Less than 12 months ago, Adam Lambert was being widely praised after an incredible performance as part of London’s New Year celebration. As reported by the Inquisitr at the time, Lambert was trending worldwide after turning in a stunning performance with Queen as part of “Big Ben Live” celebration. Lambert was sensational during a performance that was screened live across the U.K. television networks.
Shortly after that appearance, Lambert and Queen headed off on a European tour that won rave reviews wherever they played. Lambert was taken to heart by Queen fans across the world, and Adam was praised for not trying to emulate Freddie Mercury. While Lambert has an incredible voice and shares a certain flamboyance with Mercury, Adam is no Freddie Mercury tribute act. Lambert is firmly his own man, and Queen fans love him for that.
Since that tour concluded Lambert has released his third solo studio album The Original High and has headlined “Rock In Rio” with Queen. It looks like 2016 is set to be another exciting year for Lambert, as another tour with Queen is being put together. Pollstar recently reported that Adam and Queen will headline the iconic Isle of Wight festival in June, and Brian May has previously admitted that he would love to headline Glastonbury with Lambert.

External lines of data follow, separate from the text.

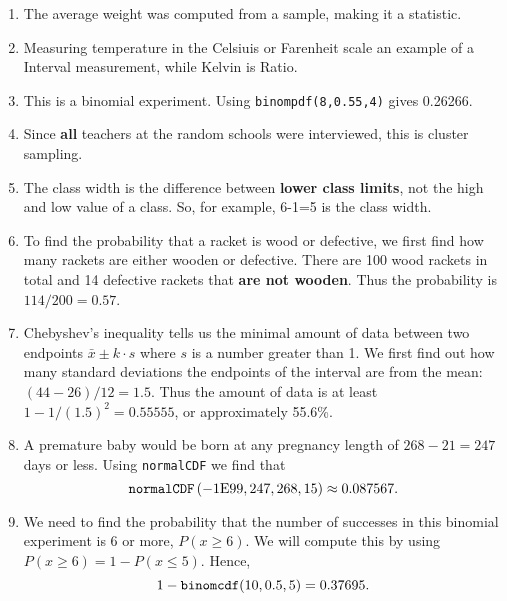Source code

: \documentclass{article}
\newcommand{\answer}[1]{{\color{red}{\large \textbf{#1}}}}
\begin{document}
\pagestyle{myheadings}

\begin{center}
\textbf{}
\end{center}

\begin{enumerate}

\item \answer{B} The average weight was computed from a sample, making it a statistic.

\item \answer{C} Measuring temperature in the Celsiuis or Farenheit scale an example of a Interval measurement, while Kelvin is Ratio.

\item \answer{B} This is a binomial experiment. Using \texttt{binompdf(8,0.55,4)} gives 0.26266.

\item \answer{B} Since {\bf all} teachers at the random schools were interviewed, this is cluster sampling.

\item \answer{B} The class width is the difference between {\bf lower class limits}, not the high and low value of a class. So, for example, 6-1=5 is the class width.

\item \answer{B} To find the probability that a racket is wood or defective, we first find how many rackets are either wooden or defective. There are 100 wood rackets in total and 14 defective rackets that {\bf are not wooden}. Thus the probability is $114/200=0.57$.

\item \answer{A} Chebyshev's inequality tells us the minimal amount of data between two endpoints $\bar{x} \pm k\cdot s$ where $s$ is a number greater than 1. We first find out how many standard deviations the endpoints of the interval are from the mean: $(44-26)/12=1.5$. Thus the amount of data is at least $1-1/(1.5)^2 = 0.55555$, or approximately 55.6\%.

\item \answer{C} A premature baby would be born at any pregnancy length of $268-21=247$ days or less. Using \texttt{normalCDF} we find that 
$$\mbox{\texttt{normalCDF}}\left(-1\mbox{E}99, 247, 268, 15 \right) \approx 0.087567.$$

\item \answer{B} We need to find the probability that the number of successes in this binomial experiment is 6 or more, $P(x\geq 6)$. We will compute this by using $P(x\geq 6) = 1 - P(x\leq 5)$. Hence, $$1-\mbox{\texttt{binomcdf}}(10, 0.5, 5) = 0.37695.$$


\end{enumerate}
\end{document}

Before that, Adam has the small matter of a major world tour of his own to deal with. Lambert’s tour is due to kick off on New Years Eve in Singapore. One would expect that the people of Singapore would be thrilled to have a major world star artist like Lambert helping them to celebrate the new year. It seems that not everyone agrees.
The Telegraph reports that some Singaporeans have started a petition demanding that Lambert’s concert be cancelled. Lambert is due to headline Singapore’s “Countdown to 2016,” one of the biggest media events of the year in Singapore. To date, over 16,000 people have signed the petition claiming that “Adam Lambert is a performer fraught with controversy even in [the U.S.].
BBC News reports that those responsible for the petition are calling on the government to drop Lambert “on account of his support for gay rights and reputation for risque performances, which it called ‘contrary to mainstream Singaporean values’.”
Although homosexuality is not in itself illegal in Singapore, homosexual acts are, and the petitioners slam Lambert’s outspoken support for gay rights and his “active promotion of a highly sexualized lifestyle and LGBT rights.”
The petition also highlights previous performances in which Lambert “engaged in sexualised acts, including kissing a male band member on stage” and that one of his music videos featured “female showgirls and male strippers performing acts of indecency.”
The petition has attracted over 6,300 comments, many of which attack Lambert. Lim Tow Soon slams Lambert and calls on citizens to “take action against the LGBT with their perverse culture and degenerate lifestyle.” Many posts on the thread simply say “no gays,” a clear attack on Lambert, who is openly gay.
A comment by Sally Chen simply reads, “[D]o not open our doors to gay performers.”
The Telegraph reports that Loo Yuen Wah commented, “[T]his is absolute atrocity! Our beloved nation must not be contaminated by such filth!”
Thankfully, not everyone in Singapore is so prejudiced against Lambert or against people on the grounds of their sexuality. A counter-petition calling on the government in Singapore to allow Lambert to perform has now attracted more signatures than the original.
The petitioners slammed those who display discrimination on the grounds of Adam Lambert’s sexual orientation.
“Please allow Adam Lambert to perform in Countdown 2016 to demonstrate to the whole world that Singapore is a country that shuns discrimination and promotes diverse inclusive points of view.”
According to Asia One, Adam Lambert has responded by way of a statement released through his record company. Adam says that he has a spectacular show planned. Lambert says that the show “will celebrate the entire human family in all its diversity. I am a uniter, not a divider, and I believe in celebrating the human heart and spirit.”